First, the sample size was small and most of the students were female; therefore, the impact of this intervention on male nursing students was difficult to assess. Therefore, our hypotheses must be tested in a larger sample with a more equal sex ratio. Second, the effects of time and experience on empathic ability require further study using different approaches, such as qualitative research. Additionally, the empathy of nurses should be tracked for a longer period.

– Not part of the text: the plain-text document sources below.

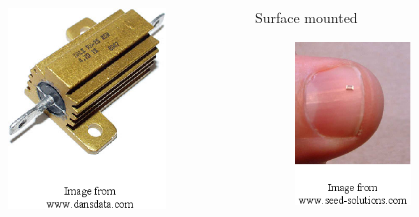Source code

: \documentclass[beamer]{standalone}
\begin{document}
\begin{frame}
\begin{columns}[t]
\begin{column}{.3\textwidth}
\begin{figure}
   \includegraphics[width=0.85\textwidth]{./pics/resistors2.png}
   \end{figure}
  \end{column}
  \begin{column}{.3\textwidth}
   Surface mounted
   \begin{figure}
   \includegraphics[width=0.85\textwidth]{./pics/resistors3.png}

\end{figure}
\end{column}
\end{columns}
\end{frame}
\end{document}
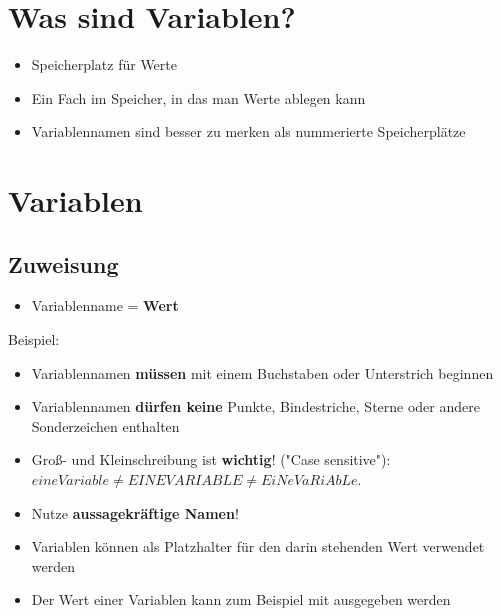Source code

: 



\subtitle{Variablen}
\maketitle

\tocslide

\section{Was sind Variablen?}
\begin{frame}[fragile]
	\slidehead
	\begin{itemize}
		\item Speicherplatz für Werte
		\item Ein Fach im Speicher, in das man Werte ablegen kann
		\item Variablennamen sind besser zu merken als nummerierte Speicherplätze
	\end{itemize}
\end{frame}

\section{Variablen}
\subsection{Zuweisung}
\begin{frame}
	\slidehead
	\begin{itemize}
		\item Variablenname = \textbf{Wert}
	\end{itemize}
	\pause
	Beispiel:
\end{frame}

\begin{frame}
	\slidehead

	\begin{itemize}
		\item Variablennamen \textbf{müssen} mit einem Buchstaben oder Unterstrich beginnen
		\item Variablennamen \textbf{dürfen keine} Punkte, Bindestriche, Sterne oder andere Sonderzeichen enthalten
		\pause
		\item Groß- und Kleinschreibung ist \textbf{wichtig}! ("Case sensitive"):\\ $eineVariable \neq EINEVARIABLE \neq EiNeVaRiAbLe$.
		\pause
		\item Nutze \textbf{aussagekräftige Namen}!
		\pause
		\item Variablen können als Platzhalter für den darin stehenden Wert verwendet werden
		\item Der Wert einer Variablen kann zum Beispiel mit  ausgegeben werden
	\end{itemize}
\end{frame}

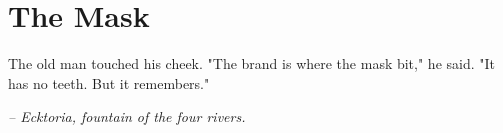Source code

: \chapter*{The Mask}

The old man touched his cheek. "The brand is where the mask bit," he said. "It has no teeth. But it remembers."

\smallskip

\noindent \textit{-- Ecktoria, fountain of the four rivers.}

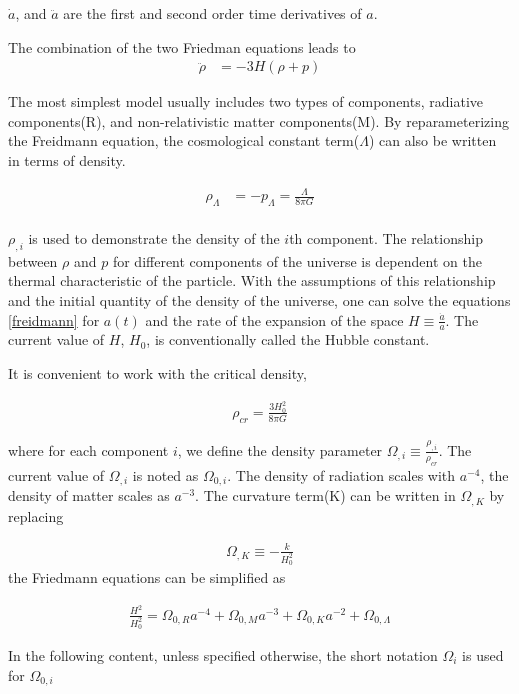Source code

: $\dot{a}$, and $\ddot{a}$ are the first and second order time derivatives of $a$. 

The combination of the two Friedman equations leads to  
\begin{align}
\ddot{\rho}& = -3 H (\rho + p)
\end{align}

The most simplest model usually includes two types of components, radiative components(R), and non-relativistic matter components(M). By reparameterizing the Freidmann equation, the cosmological constant term($\Lambda$) can also be written in terms of density. 

\begin{align}
\rho_{\Lambda}& = -p_{\Lambda} = \frac{\Lambda}{8 \pi G}\\
\end{align}

$\rho_{,i}$ is used to demonstrate the density of the $i$th component. The relationship between $\rho$ and $p$ for different components of the universe is dependent on the thermal characteristic of the particle. With the assumptions of this relationship and the initial quantity of the density of the universe,  one can solve the equations \ref{freidmann} for $a(t)$ and the rate of the expansion of the space $H \equiv \frac{\dot{a}}{a}$. The current value of $H$, $H_0$, is conventionally called the Hubble constant. 

It is convenient to work with the critical density,

\begin{align}
\rho_{cr} = \frac{3 H_0^2}{8 \pi G}
\end{align}

where for each component $i$, we define the density parameter $\Omega_{,i} \equiv \frac{\rho_{,i}}{\rho_{cr}}$. The current value of $\Omega_{,i}$ is noted as $\Omega_{0,i}$. The density of radiation scales with $a^{-4}$, the density of matter scales as $a^{-3}$. The curvature term(K) can be written in $\Omega_{,K}$ by replacing 

\begin{align}
\Omega_{,K} \equiv -\frac{k}{H_0^2}
\end{align}
the Friedmann equations can be simplified as

\begin{align}
\frac{H^2}{H_0^2}  = \Omega_{0,R} a^{-4} + \Omega_{0, M} a^{-3}+ \Omega_{0,K} a^{-2} + \Omega_{0,\Lambda}
\end{align}

In the following content, unless specified otherwise, the short notation $\Omega_i$ is used for $\Omega_{0,i}$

Third, as empathy is related to interpersonal communication, an exploration of patients’ perspectives of nurses’ empathy is necessary; as the JSE is a self-report measure, it would be preferable to use both the JSE and the patient-rated CARE (Consultation and Relational Empathy) Measure.40

Conclusion

This study indicates that a narrative medicine program that combines theory and practice is a useful evidence-based educational intervention for improving the empathic ability and academic achievement of nursing students. As their seniority increases, new nurses may experience burnout and their empathic ability may decline as soon as 1 year after graduation. Thus, narrative medical education should not only be provided for medical students, but should also be continued throughout the professional life of medical staff, and methods that combine theory with practice may be appropriate. However, narrative medicine interventions alone have limited effects, and more projects in medical humanities education should be implemented to improve medical students’ achievements, empathic ability and other competencies in clinical medical humanities. Medical staff would also benefit from similar projects.

Acknowledgments

The authors thank all the nursing students who participated in the study.

Declaration of conflicting interest

The authors declare that there are no conflicts of interest.

Funding

This research received no specific grant from any funding agency in the public, commercial, or not-for-profit sectors.